Having both Opensearch Logs and Monitoring Apps lets you correlate performance metrics and logs, and accelerate troubleshooting using Split Screen for faster resolution. For example, if you see logs of a node restarting, metrics let you see the impact on the rest of the cluster in terms of CPU, GC, and other metrics. Including query time metrics, even if you don't collect slowlogs from [all] queries.
To explore logs and services across multiple hosts, navigate to Fleet & Discovery > Discovery > Services (or Sematext Cloud Europe). From there, you can create additional Apps or stream data to existing ones without requiring any additional installations.
Important Metrics to Watch and Alert on¶
OpenSearch specific metrics¶
Search Query performance metrics: Request Rate and Latency¶
When the cluster receives a request, it may need to access data from multiple shards, across multiple nodes. Knowing the rate at which the system is processing and returning requests, how many requests are currently in progress, and how long requests are taking can provide valuable insights into the health and performance of the OpenSearch cluster.
Indexing Rate and Merge Times¶
Monitoring the OpenSearch document indexing rate and merge time can help detect anomalies and related problems before they begin to affect the performance of the cluster. Considering these metrics in parallel with the health of each node can provide essential clues to potential problems within the system, or opportunities to optimize performance.
System and JVM Metrics¶
OS metrics like CPU, memory, disk I/O, and network play an essential role in OpenSearch monitoring.

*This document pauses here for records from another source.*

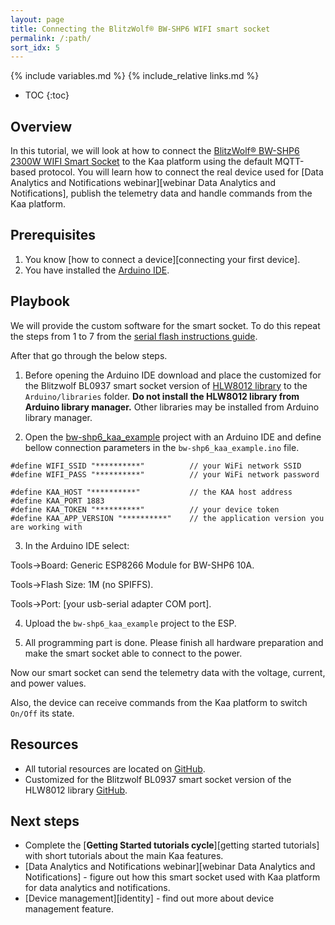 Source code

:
 ```yaml
---
layout: page
title: Connecting the BlitzWolf® BW-SHP6 WIFI smart socket
permalink: /:path/
sort_idx: 5
---
```


{% include variables.md %}
{% include_relative links.md %}

* TOC
{:toc}

 
## Overview

In this tutorial, we will look at how to connect the [BlitzWolf® BW-SHP6 2300W WIFI Smart Socket][blitzwolf-smart-socket] to the Kaa platform using the default MQTT-based protocol.
You will learn how to connect the real device used for [Data Analytics and Notifications webinar][webinar Data Analytics and Notifications], publish the telemetry data and handle commands from the Kaa platform.


## Prerequisites

1. You know [how to connect a device][connecting your first device].
2. You have installed the [Arduino IDE][arduino-ide].


## Playbook

We will provide the custom software for the smart socket.
To do this repeat the steps from 1 to 7 from the [serial flash instructions guide](https://tasmota.github.io/docs/devices/BlitzWolf-SHP6/).

After that go through the below steps.

1. Before opening the Arduino IDE download and place the customized for the Blitzwolf BL0937 smart socket version of [HLW8012 library][HLW8012-library-url] to the `Arduino/libraries` folder. 
**Do not install the HLW8012 library from Arduino library manager.**
Other libraries may be installed from Arduino library manager. 

2. Open the [bw-shp6_kaa_example][code-url] project with an Arduino IDE and define bellow connection parameters in the `bw-shp6_kaa_example.ino` file.

```
#define WIFI_SSID "**********"          // your WiFi network SSID
#define WIFI_PASS "**********"          // your WiFi network password

#define KAA_HOST "**********"           // the KAA host address
#define KAA_PORT 1883
#define KAA_TOKEN "**********"          // your device token
#define KAA_APP_VERSION "**********"    // the application version you are working with
```

3. In the Arduino IDE select:

Tools->Board: Generic ESP8266 Module for BW-SHP6 10A.

Tools->Flash Size: 1M (no SPIFFS).  

Tools->Port: [your usb-serial adapter COM port].  

4. Upload the `bw-shp6_kaa_example` project to the ESP.

5. All programming part is done. Please finish all hardware preparation and make the smart socket able to connect to the power.   

Now our smart socket can send the telemetry data with the voltage, current, and power values.

Also, the device can receive commands from the Kaa platform to switch `On/Off` its state.


## Resources

* All tutorial resources are located on [GitHub][code-url].
* Customized for the Blitzwolf BL0937 smart socket version of the HLW8012 library [GitHub][HLW8012-library-url].

## Next steps

- Complete the [**Getting Started tutorials cycle**][getting started tutorials] with short tutorials about the main Kaa features.
- [Data Analytics and Notifications webinar][webinar Data Analytics and Notifications] - figure out how this smart socket used with Kaa platform for data analytics and notifications.
- [Device management][identity] - find out more about device management feature.


[HLW8012-library-url]:      https://github.com/kaaproject/hlw8012
[code-url]:                 https://github.com/kaaproject/kaa/tree/master/doc/Tutorials/device-integration/hardware-guides/connect-blitzwolf-smart-socket/attach/code
[arduino-ide]:              https://www.arduino.cc/en/Main/Software
[blitzwolf-smart-socket]:   https://www.blitzwolf.com/BlitzWolf-BW-SHP6-2300W-WIFI-Smart-Socket-EU-Plug-Works-with-Alexa-Remote-Control-Time-Switch-Electricity-Monitoring-p-300.html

OpenSearch runs within a Java Virtual Machine (JVM) and monitoring JVM heap usage is critical to ensure cluster performance. Moreover, JVM supports garbage collection, which means that garbage collection frequency and duration are just as important to measure.
Finally, high disk reads and writes can indicate a poorly tuned system. Since accessing the disk is an expensive process in terms of time, a well-tuned system should reduce disk I/O wherever possible.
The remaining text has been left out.